Among the entries below, tally each line where the word "paragraph" appears and state only the total.

→ **Extracted data**:
----------

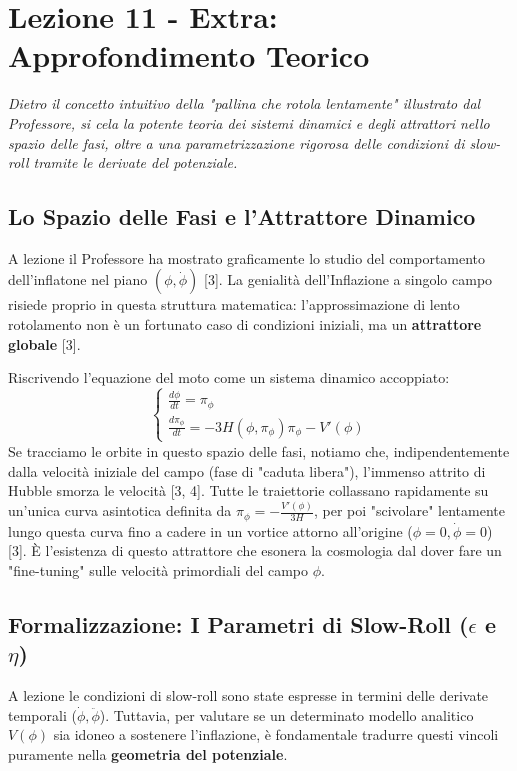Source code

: \documentclass[11pt,a4paper]{report}
\begin{document}
\newpage
\section{Lezione 11 - Extra: Approfondimento Teorico}

\textit{Dietro il concetto intuitivo della "pallina che rotola lentamente" illustrato dal Professore, si cela la potente teoria dei sistemi dinamici e degli attrattori nello spazio delle fasi, oltre a una parametrizzazione rigorosa delle condizioni di slow-roll tramite le derivate del potenziale.}

\subsection{Lo Spazio delle Fasi e l'Attrattore Dinamico}
A lezione il Professore ha mostrato graficamente lo studio del comportamento dell'inflatone nel piano $(\phi, \dot{\phi})$ [3]. La genialità dell'Inflazione a singolo campo risiede proprio in questa struttura matematica: l'approssimazione di lento rotolamento non è un fortunato caso di condizioni iniziali, ma un \textbf{attrattore globale} [3].

Riscrivendo l'equazione del moto come un sistema dinamico accoppiato:
\begin{equation}
\begin{cases}
\frac{d\phi}{dt} = \pi_\phi \\
\frac{d\pi_\phi}{dt} = -3H(\phi, \pi_\phi) \pi_\phi - V'(\phi)
\end{cases}
\end{equation}
Se tracciamo le orbite in questo spazio delle fasi, notiamo che, indipendentemente dalla velocità iniziale del campo (fase di "caduta libera"), l'immenso attrito di Hubble smorza le velocità [3, 4]. Tutte le traiettorie collassano rapidamente su un'unica curva asintotica definita da $\pi_\phi = -\frac{V'(\phi)}{3H}$, per poi "scivolare" lentamente lungo questa curva fino a cadere in un vortice attorno all'origine ($\phi=0, \dot{\phi}=0$) [3]. È l'esistenza di questo attrattore che esonera la cosmologia dal dover fare un "fine-tuning" sulle velocità primordiali del campo $\phi$.

\subsection{Formalizzazione: I Parametri di Slow-Roll ($\epsilon$ e $\eta$)}
A lezione le condizioni di slow-roll sono state espresse in termini delle derivate temporali ($\dot{\phi}, \ddot{\phi}$). Tuttavia, per valutare se un determinato modello analitico $V(\phi)$ sia idoneo a sostenere l'inflazione, è fondamentale tradurre questi vincoli puramente nella \textbf{geometria del potenziale}.
\end{document}
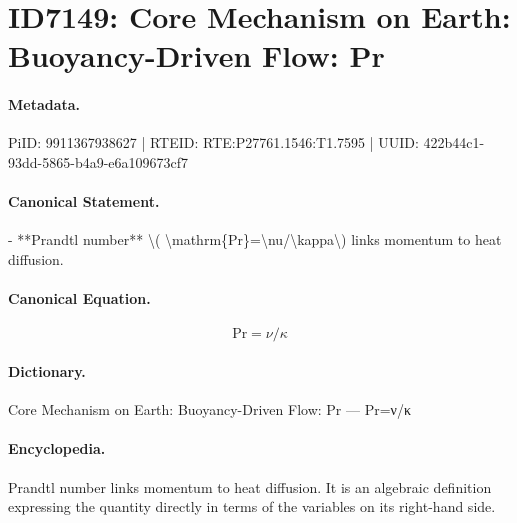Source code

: \section*{ID7149: Core Mechanism on Earth: Buoyancy-Driven Flow: Pr}
\paragraph{Metadata.}
PiID: 9911367938627 | RTEID: RTE:P27761.1546:T1.7595 | UUID: 422b44c1-93dd-5865-b4a9-e6a109673cf7

\paragraph{Canonical Statement.}
- **Prandtl number** \textbackslash{}( \textbackslash{}mathrm\{Pr\}=\textbackslash{}nu/\textbackslash{}kappa\textbackslash{}) links momentum to heat diffusion.

\paragraph{Canonical Equation.}
\[
\mathrm{Pr}=\nu/\kappa
\]

\paragraph{Dictionary.}
Core Mechanism on Earth: Buoyancy-Driven Flow: Pr — Pr=ν/κ

\paragraph{Encyclopedia.}
Prandtl number links momentum to heat diffusion. It is an algebraic definition expressing the quantity directly in terms of the variables on its right-hand side.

----------

→ **Output for this exercise**: 5